Data extracts.
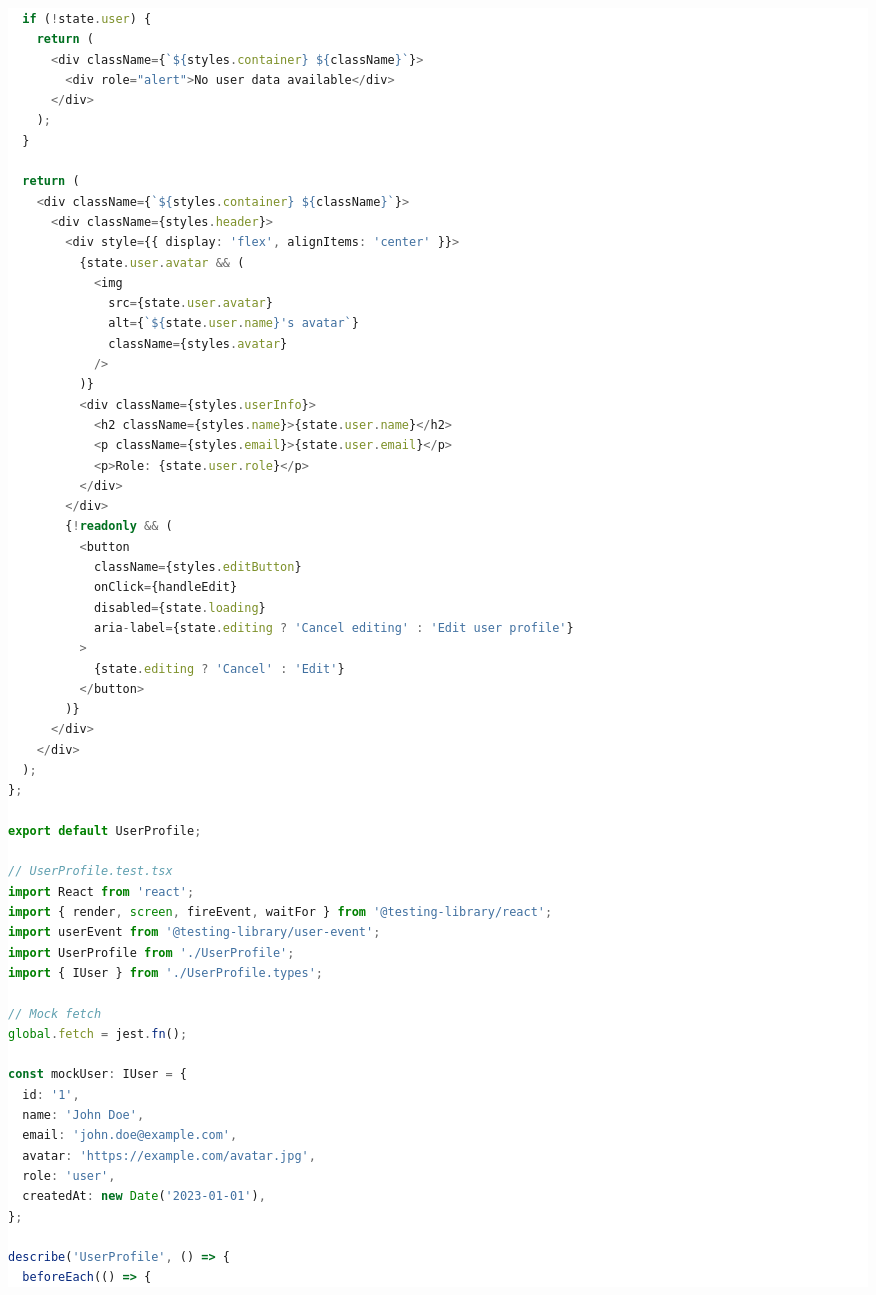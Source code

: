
 ```typescript
  if (!state.user) {
    return (
      <div className={`${styles.container} ${className}`}>
        <div role="alert">No user data available</div>
      </div>
    );
  }

  return (
    <div className={`${styles.container} ${className}`}>
      <div className={styles.header}>
        <div style={{ display: 'flex', alignItems: 'center' }}>
          {state.user.avatar && (
            <img
              src={state.user.avatar}
              alt={`${state.user.name}'s avatar`}
              className={styles.avatar}
            />
          )}
          <div className={styles.userInfo}>
            <h2 className={styles.name}>{state.user.name}</h2>
            <p className={styles.email}>{state.user.email}</p>
            <p>Role: {state.user.role}</p>
          </div>
        </div>
        {!readonly && (
          <button
            className={styles.editButton}
            onClick={handleEdit}
            disabled={state.loading}
            aria-label={state.editing ? 'Cancel editing' : 'Edit user profile'}
          >
            {state.editing ? 'Cancel' : 'Edit'}
          </button>
        )}
      </div>
    </div>
  );
};

export default UserProfile;

// UserProfile.test.tsx
import React from 'react';
import { render, screen, fireEvent, waitFor } from '@testing-library/react';
import userEvent from '@testing-library/user-event';
import UserProfile from './UserProfile';
import { IUser } from './UserProfile.types';

// Mock fetch
global.fetch = jest.fn();

const mockUser: IUser = {
  id: '1',
  name: 'John Doe',
  email: 'john.doe@example.com',
  avatar: 'https://example.com/avatar.jpg',
  role: 'user',
  createdAt: new Date('2023-01-01'),
};

describe('UserProfile', () => {
  beforeEach(() => {
```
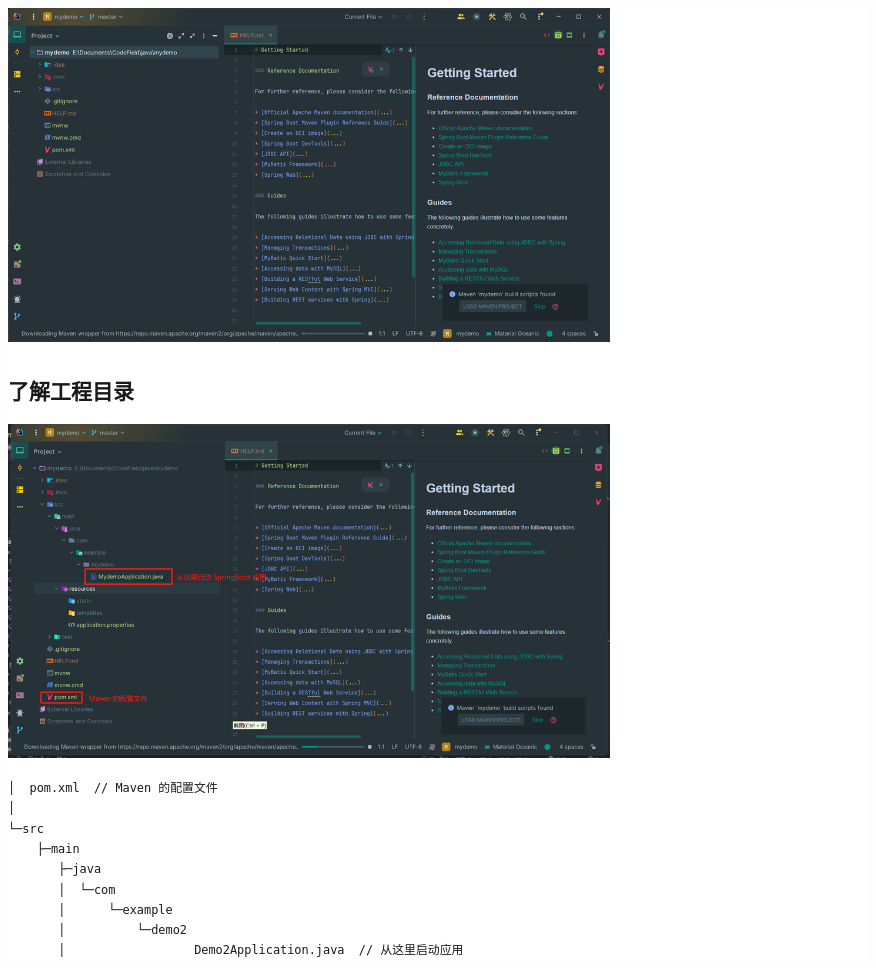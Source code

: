 <img style="width:70%" src="./images/a_project.png"></img>

## 了解工程目录
<img style="width:70%" src="./images/project_struct.png"></img>
```
│  pom.xml  // Maven 的配置文件
│
└─src
    ├─main
       ├─java
       │  └─com
       │      └─example
       │          └─demo2
       │                  Demo2Application.java  // 从这里启动应用
```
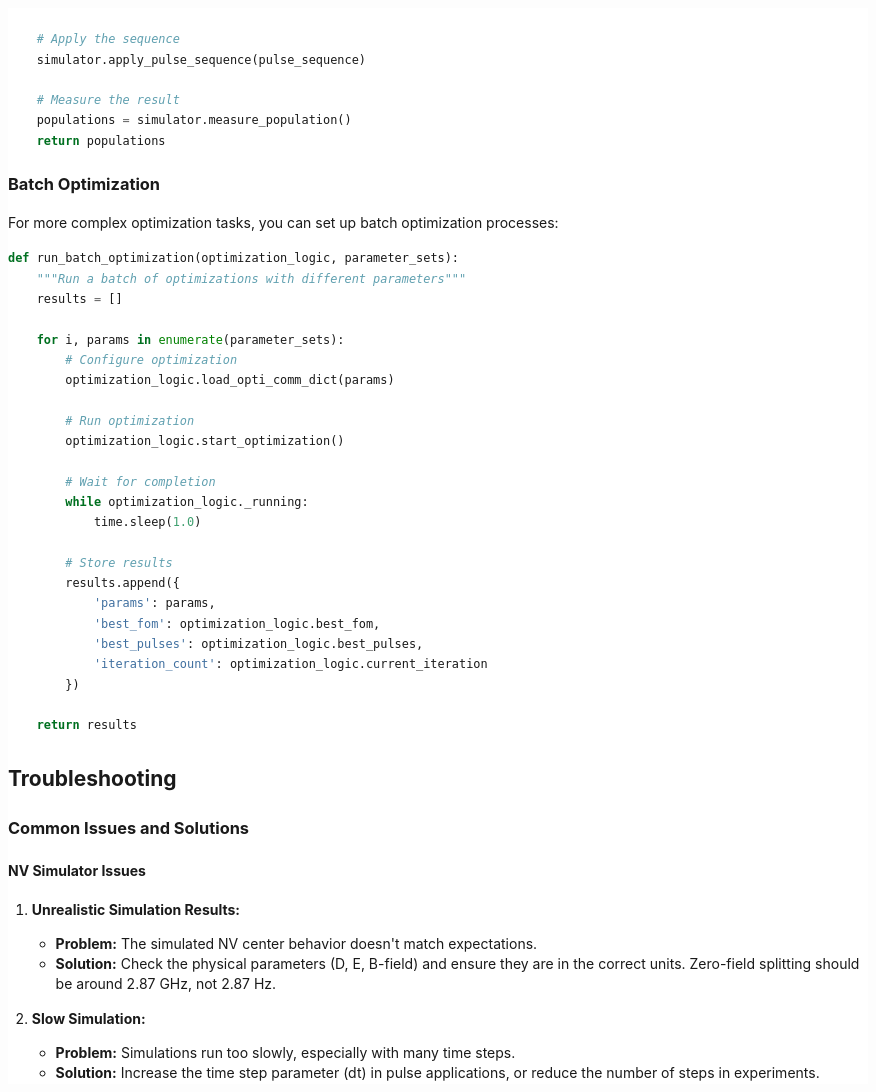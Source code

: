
 ```python
    
    # Apply the sequence
    simulator.apply_pulse_sequence(pulse_sequence)
    
    # Measure the result
    populations = simulator.measure_population()
    return populations
```

### Batch Optimization

For more complex optimization tasks, you can set up batch optimization processes:

```python
def run_batch_optimization(optimization_logic, parameter_sets):
    """Run a batch of optimizations with different parameters"""
    results = []
    
    for i, params in enumerate(parameter_sets):
        # Configure optimization
        optimization_logic.load_opti_comm_dict(params)
        
        # Run optimization
        optimization_logic.start_optimization()
        
        # Wait for completion
        while optimization_logic._running:
            time.sleep(1.0)
            
        # Store results
        results.append({
            'params': params,
            'best_fom': optimization_logic.best_fom,
            'best_pulses': optimization_logic.best_pulses,
            'iteration_count': optimization_logic.current_iteration
        })
        
    return results
```

## Troubleshooting <a name="troubleshooting"></a>

### Common Issues and Solutions

#### NV Simulator Issues

1. **Unrealistic Simulation Results:**
   - **Problem:** The simulated NV center behavior doesn't match expectations.
   - **Solution:** Check the physical parameters (D, E, B-field) and ensure they are in the correct units. Zero-field splitting should be around 2.87 GHz, not 2.87 Hz.

2. **Slow Simulation:**
   - **Problem:** Simulations run too slowly, especially with many time steps.
   - **Solution:** Increase the time step parameter (dt) in pulse applications, or reduce the number of steps in experiments.
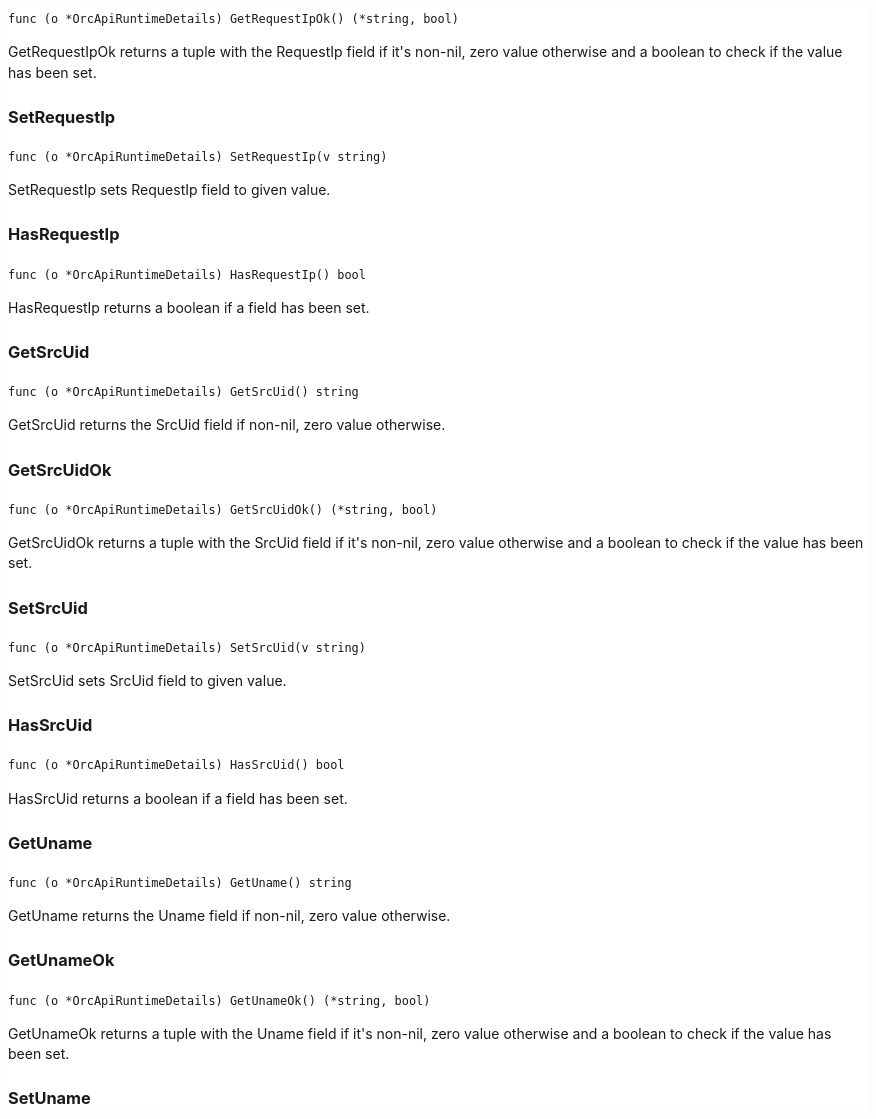 `func (o *OrcApiRuntimeDetails) GetRequestIpOk() (*string, bool)`

GetRequestIpOk returns a tuple with the RequestIp field if it's non-nil, zero value otherwise
and a boolean to check if the value has been set.

### SetRequestIp

`func (o *OrcApiRuntimeDetails) SetRequestIp(v string)`

SetRequestIp sets RequestIp field to given value.

### HasRequestIp

`func (o *OrcApiRuntimeDetails) HasRequestIp() bool`

HasRequestIp returns a boolean if a field has been set.

### GetSrcUid

`func (o *OrcApiRuntimeDetails) GetSrcUid() string`

GetSrcUid returns the SrcUid field if non-nil, zero value otherwise.

### GetSrcUidOk

`func (o *OrcApiRuntimeDetails) GetSrcUidOk() (*string, bool)`

GetSrcUidOk returns a tuple with the SrcUid field if it's non-nil, zero value otherwise
and a boolean to check if the value has been set.

### SetSrcUid

`func (o *OrcApiRuntimeDetails) SetSrcUid(v string)`

SetSrcUid sets SrcUid field to given value.

### HasSrcUid

`func (o *OrcApiRuntimeDetails) HasSrcUid() bool`

HasSrcUid returns a boolean if a field has been set.

### GetUname

`func (o *OrcApiRuntimeDetails) GetUname() string`

GetUname returns the Uname field if non-nil, zero value otherwise.

### GetUnameOk

`func (o *OrcApiRuntimeDetails) GetUnameOk() (*string, bool)`

GetUnameOk returns a tuple with the Uname field if it's non-nil, zero value otherwise
and a boolean to check if the value has been set.

### SetUname
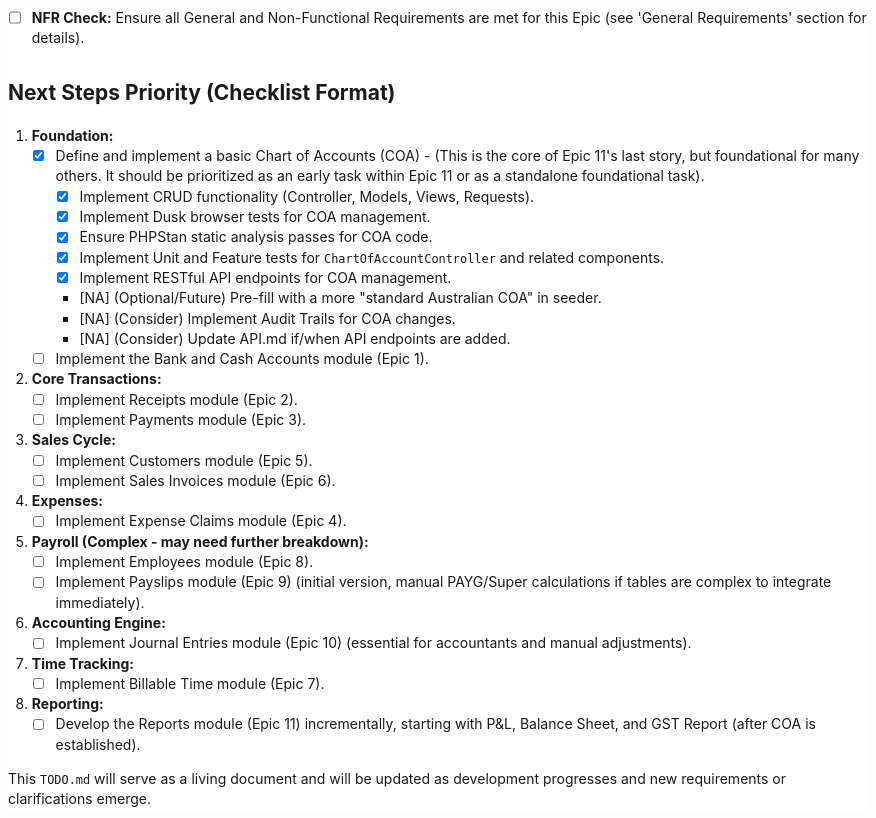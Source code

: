 - [ ] **NFR Check:** Ensure all General and Non-Functional Requirements are met for this Epic (see 'General Requirements' section for details).

## Next Steps Priority (Checklist Format)

1.  **Foundation:**
    - [x] Define and implement a basic Chart of Accounts (COA) - (This is the core of Epic 11's last story, but foundational for many others. It should be prioritized as an early task within Epic 11 or as a standalone foundational task).
        - [x] Implement CRUD functionality (Controller, Models, Views, Requests).
        - [x] Implement Dusk browser tests for COA management.
        - [x] Ensure PHPStan static analysis passes for COA code.
        - [x] Implement Unit and Feature tests for `ChartOfAccountController` and related components.
        - [x] Implement RESTful API endpoints for COA management.
        - [NA] (Optional/Future) Pre-fill with a more "standard Australian COA" in seeder.
        - [NA] (Consider) Implement Audit Trails for COA changes.
        - [NA] (Consider) Update API.md if/when API endpoints are added.
    - [ ] Implement the Bank and Cash Accounts module (Epic 1).
2.  **Core Transactions:**
    - [ ] Implement Receipts module (Epic 2).
    - [ ] Implement Payments module (Epic 3).
3.  **Sales Cycle:**
    - [ ] Implement Customers module (Epic 5).
    - [ ] Implement Sales Invoices module (Epic 6).
4.  **Expenses:**
    - [ ] Implement Expense Claims module (Epic 4).
5.  **Payroll (Complex - may need further breakdown):**
    - [ ] Implement Employees module (Epic 8).
    - [ ] Implement Payslips module (Epic 9) (initial version, manual PAYG/Super calculations if tables are complex to integrate immediately).
6.  **Accounting Engine:**
    - [ ] Implement Journal Entries module (Epic 10) (essential for accountants and manual adjustments).
7.  **Time Tracking:**
    - [ ] Implement Billable Time module (Epic 7).
8.  **Reporting:**
    - [ ] Develop the Reports module (Epic 11) incrementally, starting with P&L, Balance Sheet, and GST Report (after COA is established).

This `TODO.md` will serve as a living document and will be updated as development progresses and new requirements or clarifications emerge.
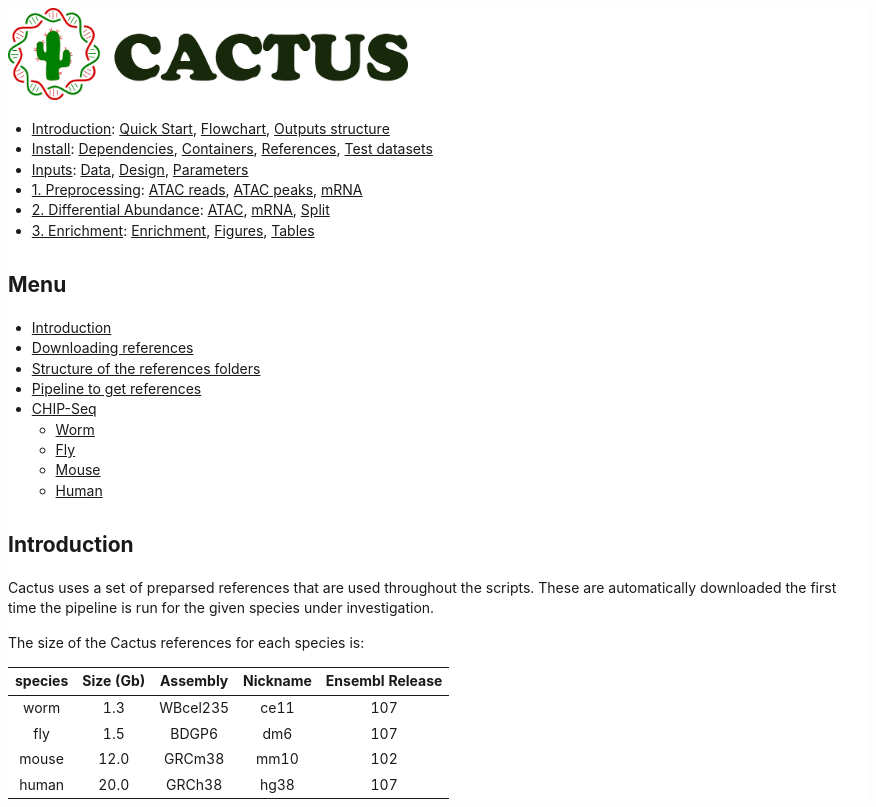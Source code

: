 
<img src="/docs/images/logo_cactus.png" width="400" />

* [Introduction](/README.md): [Quick Start](/docs/1_Intro/Quick_start.md), [Flowchart](/docs/1_Intro/Flowchart.md), [Outputs structure](/docs/1_Intro/Outputs_structure.md)
* [Install](/docs/2_Install/2_Install.md): [Dependencies](/docs/2_Install/Dependencies.md), [Containers](/docs/2_Install/Containers.md), [References](/docs/2_Install/References.md), [Test datasets](/docs/2_Install/Test_datasets.md)
* [Inputs](/docs/3_Inputs/3_Inputs.md): [Data](/docs/3_Inputs/Data.md), [Design](/docs/3_Inputs/Design.md), [Parameters](/docs/3_Inputs/Parameters.md)
* [1. Preprocessing](/docs/4_Prepro/4_Prepro.md): [ATAC reads](/docs/4_Prepro/ATAC_reads.md), [ATAC peaks](/docs/4_Prepro/ATAC_peaks.md), [mRNA](/docs/4_Prepro/mRNA.md)
* [2. Differential Abundance](/docs/5_DA/5_DA.md): [ATAC](/docs/5_DA/DA_ATAC.md), [mRNA](/docs/5_DA/DA_mRNA.md), [Split](/docs/5_DA/Split.md)
* [3. Enrichment](/docs/6_Enrich/6_Enrich.md): [Enrichment](/docs/6_Enrich/Enrichment.md), [Figures](/docs/6_Enrich/Figures.md), [Tables](/docs/6_Enrich/Tables.md)

[](END_OF_MENU)


## Menu

- [Introduction](#Introduction)
- [Downloading references](#Downloading-references)
- [Structure of the references folders](#Structure-of-the-references-folders)
- [Pipeline to get references](#Pipeline-to-get-references)
- [CHIP-Seq](#CHIP-Seq)
  - [Worm](#Worm)
  - [Fly](#Fly)
  - [Mouse](#Mouse)
  - [Human](#Human)


## Introduction


Cactus uses a set of preparsed references that are used throughout the scripts. These are automatically downloaded the first time the pipeline is run for the given species under investigation. 

The size of the Cactus references for each species is:

| species | Size (Gb) | Assembly | Nickname | Ensembl Release |
|:------:|:---------:|:--------:|:--------:|:---------------:|
|  worm  |    1.3    | WBcel235 |   ce11   |       107       |
|  fly   |    1.5    |  BDGP6   |   dm6    |       107       |
| mouse  |   12.0    |  GRCm38  |   mm10   |       102       |
| human  |   20.0    |  GRCh38  |   hg38   |       107       |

Work request. Your answer must be the lines above from the one containing "- [Introduction](#Introduction)" to the one containing "- [CHIP-Seq](#CHIP-Seq)", both included, restated word for word.

Task result.
- [Introduction](#Introduction)
- [Downloading references](#Downloading-references)
- [Structure of the references folders](#Structure-of-the-references-folders)
- [Pipeline to get references](#Pipeline-to-get-references)
- [CHIP-Seq](#CHIP-Seq)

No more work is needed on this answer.